Trump a réaffirmé son alliance avec l’Italo-Suisse, rappelant qu’il avait décerné à Infantino un « Prix de la paix de la FIFA » en décembre 2025. Il a également évoqué leur interaction lors de la Coupe du Monde 2026, où il avait demandé avec succès la révision d’une décision arbitrale concernant un joueur de l’équipe américaine.
Dans un message publié sur Truth Social, Trump a exprimé son désaccord avec l’idée d’un départ d’Infantino, qualifiant une telle décision de « terrible erreur ». Il a loué le président de la FIFA pour avoir dirigé la Coupe du Monde la plus réussie de l’histoire, qui s’est tenue en juin et juillet aux États-Unis, au Mexique et au Canada. Selon lui, un départ d’Infantino signifierait la fin d’une ère de succès et de rentabilité pour la compétition.
Cependant, la situation d’Infantino est précaire. Les confédérations européenne (UEFA), nord-américaine (Concacaf) et asiatique (AFC) ont récemment publié une lettre ouverte, sans mentionner son nom, critiquant son leadership et affirmant que le football « n’appartient à aucun individu ». Elles ont souligné que le véritable leadership consiste à servir la communauté du football, et non à s’accrocher au pouvoir. Ces confédérations, qui souhaitent son départ, ont contribué à créer un climat de division au sein du monde du football.
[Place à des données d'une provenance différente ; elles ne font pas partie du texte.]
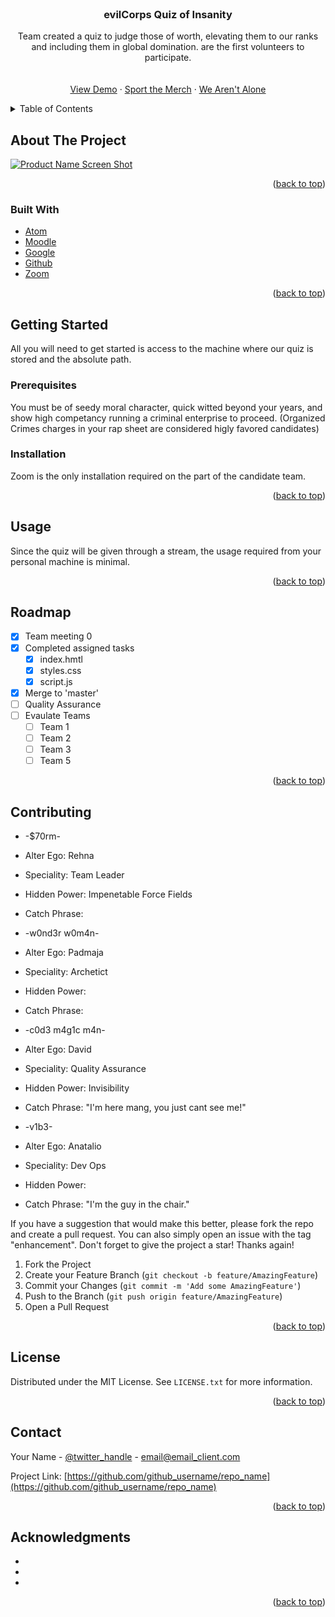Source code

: <div id="top"></div>

<!-- add project logo if we have time -->

<br />
<div align="center">

<h3 align="center">evilCorps Quiz of Insanity</h3>

  <p align="center">
    Team <evilCorps> created a quiz to judge those of worth, elevating them to our ranks and including them in global domination. <Team Latency> are the first volunteers to participate. 
    <br />
    <br />
    <br />
    <a href="https://www.google.com/search?q=hi+alex!&sxsrf=APq-WBveHwk7TQkUhLdjIJ-ZS-DF2I0wTQ:1649436844712&source=lnms&tbm=isch&sa=X&ved=2ahUKEwiMmNWJ94T3AhXNkmoFHVejA_cQ_AUoAXoECAIQAw&biw=1920&bih=899&dpr=1">View Demo</a>
    ·
    <a href="https://movitees.com/shop2/evil-corp-t-shirt">Sport the Merch</a>
    ·
    <a href="https://nypost.com/2022/03/20/russian-elites-planning-to-overthrow-putin/">We Aren't Alone</a>
  </p>
</div>



<!-- TABLE OF CONTENTS -->
<details>
  <summary>Table of Contents</summary>
  <ol>
    <li>
      <a href="#about-the-project">About The Project</a>
      <ul>
        <li><a href="#built-with">Built With</a></li>
      </ul>
    </li>
    <li>
      <a href="#getting-started">Getting Started</a>
      <ul>
        <li><a href="#prerequisites">Prerequisites</a></li>
        <li><a href="#installation">Installation</a></li>
      </ul>
    </li>
    <li><a href="#usage">Usage</a></li>
    <li><a href="#roadmap">Roadmap</a></li>
    <li><a href="#contributing">Contributing</a></li>
    <li><a href="#license">License</a></li>
    <li><a href="#contact">Contact</a></li>
    <li><a href="#acknowledgments">Acknowledgments</a></li>
  </ol>
</details>


## About The Project

[![Product Name Screen Shot][product-screenshot]](https://imgur.com/a/rSbHnmO)


<p align="right">(<a href="#top">back to top</a>)</p>

### Built With

* [Atom](https://atom.io/)
* [Moodle](http://siux.vanguard.xpxtraining.com/pluginfile.php/1128/mod_resource/content/1/Project%202%20-%20teams.pdf/)
* [Google](https://www.google.com//)
* [Github](https://github.com/AnatalioNickles/Team-4-Hack-A-Thon/)
* [Zoom](https://zoom.us/)

<p align="right">(<a href="#top">back to top</a>)</p>



<!-- GETTING STARTED -->
## Getting Started

All you will need to get started is access to the machine where our quiz is stored and the absolute path.

### Prerequisites

You must be of seedy moral character, quick witted beyond your years, and show high competancy running a criminal enterprise to proceed. (Organized Crimes charges in your rap sheet are considered higly favored candidates)
  

### Installation

Zoom is the only installation required on the part of the candidate team.

<p align="right">(<a href="#top">back to top</a>)</p>



<!-- USAGE EXAMPLES -->
## Usage

Since the quiz will be given through a stream, the usage required from your personal machine is minimal.  

<p align="right">(<a href="#top">back to top</a>)</p>



<!-- ROADMAP -->
## Roadmap

- [X] Team meeting 0
- [X] Completed assigned tasks
    - [X] index.hmtl
    - [X] styles.css
    - [X] script.js
- [X] Merge to 'master'
- [ ] Quality Assurance
- [ ] Evaulate Teams
    - [ ] Team 1
    - [ ] Team 2
    - [ ] Team 3
    - [ ] Team 5

<p align="right">(<a href="#top">back to top</a>)</p>



<!-- CONTRIBUTING -->
## Contributing

* -$70rm- 
* Alter Ego: Rehna
* Speciality: Team Leader
* Hidden Power: Impenetable Force Fields
* Catch Phrase: 

 
* -w0nd3r w0m4n- 
* Alter Ego: Padmaja
* Speciality: Archetict
* Hidden Power: 
* Catch Phrase: 
  
  
* -c0d3 m4g1c m4n- 
* Alter Ego: David
* Speciality: Quality Assurance
* Hidden Power: Invisibility
* Catch Phrase: "I'm here mang, you just cant see me!"
  
  
* -v1b3- 
* Alter Ego: Anatalio
* Speciality: Dev Ops
* Hidden Power: 
* Catch Phrase: "I'm the guy in the chair."
  
If you have a suggestion that would make this better, please fork the repo and create a pull request. You can also simply open an issue with the tag "enhancement".
Don't forget to give the project a star! Thanks again!

1. Fork the Project
2. Create your Feature Branch (`git checkout -b feature/AmazingFeature`)
3. Commit your Changes (`git commit -m 'Add some AmazingFeature'`)
4. Push to the Branch (`git push origin feature/AmazingFeature`)
5. Open a Pull Request

<p align="right">(<a href="#top">back to top</a>)</p>



<!-- LICENSE -->
## License

Distributed under the MIT License. See `LICENSE.txt` for more information.

<p align="right">(<a href="#top">back to top</a>)</p>



<!-- CONTACT -->
## Contact

Your Name - [@twitter_handle](https://twitter.com/twitter_handle) - email@email_client.com

Project Link: [https://github.com/github_username/repo_name](https://github.com/github_username/repo_name)

<p align="right">(<a href="#top">back to top</a>)</p>



<!-- ACKNOWLEDGMENTS -->
## Acknowledgments

* []()
* []()
* []()

<p align="right">(<a href="#top">back to top</a>)</p>



<!-- MARKDOWN LINKS & IMAGES -->
<!-- https://www.markdownguide.org/basic-syntax/#reference-style-links -->
[contributors-shield]: https://img.shields.io/github/contributors/github_username/repo_name.svg?style=for-the-badge
[contributors-url]: https://github.com/github_username/repo_name/graphs/contributors
[forks-shield]: https://img.shields.io/github/forks/github_username/repo_name.svg?style=for-the-badge
[forks-url]: https://github.com/github_username/repo_name/network/members
[stars-shield]: https://img.shields.io/github/stars/github_username/repo_name.svg?style=for-the-badge
[stars-url]: https://github.com/github_username/repo_name/stargazers
[issues-shield]: https://img.shields.io/github/issues/github_username/repo_name.svg?style=for-the-badge
[issues-url]: https://github.com/github_username/repo_name/issues
[license-shield]: https://img.shields.io/github/license/github_username/repo_name.svg?style=for-the-badge
[license-url]: https://github.com/github_username/repo_name/blob/master/LICENSE.txt
[linkedin-shield]: https://img.shields.io/badge/-LinkedIn-black.svg?style=for-the-badge&logo=linkedin&colorB=555
[linkedin-url]: https://linkedin.com/in/linkedin_username
[product-screenshot]: images/screenshot.png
Malgré ces tensions, Infantino peut compter sur le soutien de Trump, ainsi que sur celui des confédérations africaine et sud-américaine, et du Mexique, qui a pris ses distances avec la Concacaf. Reste à voir si ces alliances suffiront à maintenir sa position à la tête de la FIFA, alors qu’il se préparait initialement à une réélection tranquille en mars 2027, après avoir généré près de 15 milliards de dollars de revenus lors de ce Mondial particulièrement lucratif.